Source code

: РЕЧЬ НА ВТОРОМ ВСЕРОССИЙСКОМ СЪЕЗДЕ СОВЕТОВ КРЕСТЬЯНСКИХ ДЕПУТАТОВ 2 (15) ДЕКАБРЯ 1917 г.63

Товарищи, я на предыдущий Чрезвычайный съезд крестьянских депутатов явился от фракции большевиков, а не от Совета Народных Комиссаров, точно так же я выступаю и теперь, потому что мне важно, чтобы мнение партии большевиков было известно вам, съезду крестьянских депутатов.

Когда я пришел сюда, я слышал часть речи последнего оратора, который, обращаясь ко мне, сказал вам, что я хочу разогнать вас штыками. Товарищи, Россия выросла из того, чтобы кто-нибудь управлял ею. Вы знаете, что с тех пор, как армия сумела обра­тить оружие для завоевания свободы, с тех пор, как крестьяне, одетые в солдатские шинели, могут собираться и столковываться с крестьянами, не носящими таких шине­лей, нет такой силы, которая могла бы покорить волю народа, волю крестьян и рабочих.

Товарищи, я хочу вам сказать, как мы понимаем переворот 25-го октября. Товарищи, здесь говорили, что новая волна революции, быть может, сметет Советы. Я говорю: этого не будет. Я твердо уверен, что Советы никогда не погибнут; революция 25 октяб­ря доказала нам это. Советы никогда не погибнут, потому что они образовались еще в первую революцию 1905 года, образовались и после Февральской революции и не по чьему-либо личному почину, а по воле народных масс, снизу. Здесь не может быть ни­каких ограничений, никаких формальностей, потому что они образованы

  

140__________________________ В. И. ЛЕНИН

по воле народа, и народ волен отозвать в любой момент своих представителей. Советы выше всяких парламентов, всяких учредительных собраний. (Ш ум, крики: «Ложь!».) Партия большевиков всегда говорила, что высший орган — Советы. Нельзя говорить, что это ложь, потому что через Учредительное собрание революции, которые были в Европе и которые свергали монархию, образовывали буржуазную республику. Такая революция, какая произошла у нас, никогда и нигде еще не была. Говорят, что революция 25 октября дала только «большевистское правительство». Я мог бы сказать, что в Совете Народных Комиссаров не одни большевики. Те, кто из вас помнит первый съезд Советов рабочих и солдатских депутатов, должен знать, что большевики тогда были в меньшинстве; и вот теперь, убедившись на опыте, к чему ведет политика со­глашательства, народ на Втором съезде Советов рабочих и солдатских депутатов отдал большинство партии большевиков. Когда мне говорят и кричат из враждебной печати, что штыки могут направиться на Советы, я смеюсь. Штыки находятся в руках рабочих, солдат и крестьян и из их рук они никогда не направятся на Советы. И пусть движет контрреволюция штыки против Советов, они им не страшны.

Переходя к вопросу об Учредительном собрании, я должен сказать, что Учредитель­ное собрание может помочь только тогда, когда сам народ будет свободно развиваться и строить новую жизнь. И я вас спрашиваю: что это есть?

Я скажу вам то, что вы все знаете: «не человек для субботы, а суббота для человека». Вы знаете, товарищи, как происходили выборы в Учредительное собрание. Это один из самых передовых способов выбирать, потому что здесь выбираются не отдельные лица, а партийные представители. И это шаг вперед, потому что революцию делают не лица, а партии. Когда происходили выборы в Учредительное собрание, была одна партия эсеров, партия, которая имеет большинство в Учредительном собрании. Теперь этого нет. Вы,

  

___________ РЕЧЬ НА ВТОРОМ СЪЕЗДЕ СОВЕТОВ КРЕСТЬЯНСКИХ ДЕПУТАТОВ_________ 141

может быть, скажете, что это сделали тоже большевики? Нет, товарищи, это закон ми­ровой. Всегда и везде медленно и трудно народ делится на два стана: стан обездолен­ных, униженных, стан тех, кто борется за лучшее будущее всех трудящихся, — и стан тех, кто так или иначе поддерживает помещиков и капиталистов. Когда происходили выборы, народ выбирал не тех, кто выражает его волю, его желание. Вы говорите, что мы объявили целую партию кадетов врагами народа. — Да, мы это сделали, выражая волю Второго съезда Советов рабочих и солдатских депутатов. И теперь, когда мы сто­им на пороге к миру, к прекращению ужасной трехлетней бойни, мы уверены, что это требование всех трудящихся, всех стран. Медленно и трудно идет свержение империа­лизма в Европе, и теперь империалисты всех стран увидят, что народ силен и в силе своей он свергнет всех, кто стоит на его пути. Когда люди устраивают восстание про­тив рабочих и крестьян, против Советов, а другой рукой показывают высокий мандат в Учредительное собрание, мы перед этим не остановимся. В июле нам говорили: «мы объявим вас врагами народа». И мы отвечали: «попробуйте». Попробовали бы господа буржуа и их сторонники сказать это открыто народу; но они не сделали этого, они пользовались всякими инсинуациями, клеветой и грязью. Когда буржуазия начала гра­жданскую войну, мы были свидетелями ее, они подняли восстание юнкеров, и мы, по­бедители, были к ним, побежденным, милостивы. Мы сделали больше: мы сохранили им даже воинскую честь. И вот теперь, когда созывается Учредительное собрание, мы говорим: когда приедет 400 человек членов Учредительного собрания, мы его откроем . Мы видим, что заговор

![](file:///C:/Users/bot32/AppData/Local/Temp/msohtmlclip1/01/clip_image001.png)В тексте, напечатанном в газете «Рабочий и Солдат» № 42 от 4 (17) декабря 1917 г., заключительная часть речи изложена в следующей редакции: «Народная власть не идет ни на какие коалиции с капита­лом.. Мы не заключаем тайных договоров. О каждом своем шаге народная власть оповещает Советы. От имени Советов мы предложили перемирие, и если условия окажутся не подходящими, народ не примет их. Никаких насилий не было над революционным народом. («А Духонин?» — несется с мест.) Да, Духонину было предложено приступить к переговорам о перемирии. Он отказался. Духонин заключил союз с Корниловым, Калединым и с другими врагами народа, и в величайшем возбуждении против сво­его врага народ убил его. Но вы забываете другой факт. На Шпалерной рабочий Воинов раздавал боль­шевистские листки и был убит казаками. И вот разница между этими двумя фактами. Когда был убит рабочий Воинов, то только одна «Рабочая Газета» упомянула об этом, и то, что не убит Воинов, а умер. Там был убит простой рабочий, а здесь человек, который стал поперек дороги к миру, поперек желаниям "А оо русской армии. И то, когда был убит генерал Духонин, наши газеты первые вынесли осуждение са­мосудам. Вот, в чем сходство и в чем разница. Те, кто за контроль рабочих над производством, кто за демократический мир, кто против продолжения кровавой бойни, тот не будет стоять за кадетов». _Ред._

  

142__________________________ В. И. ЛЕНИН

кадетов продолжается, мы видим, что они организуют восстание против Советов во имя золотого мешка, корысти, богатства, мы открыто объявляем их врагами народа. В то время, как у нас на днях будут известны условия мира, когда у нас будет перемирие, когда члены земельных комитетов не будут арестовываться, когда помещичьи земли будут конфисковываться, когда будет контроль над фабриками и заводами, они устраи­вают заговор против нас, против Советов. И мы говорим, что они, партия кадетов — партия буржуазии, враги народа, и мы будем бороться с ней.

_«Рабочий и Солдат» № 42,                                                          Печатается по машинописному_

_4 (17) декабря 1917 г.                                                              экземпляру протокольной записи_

**Exercise brief:** Across the records, count the lines that contain the word "чтобы" and give that figure alone.

**Solution:** 2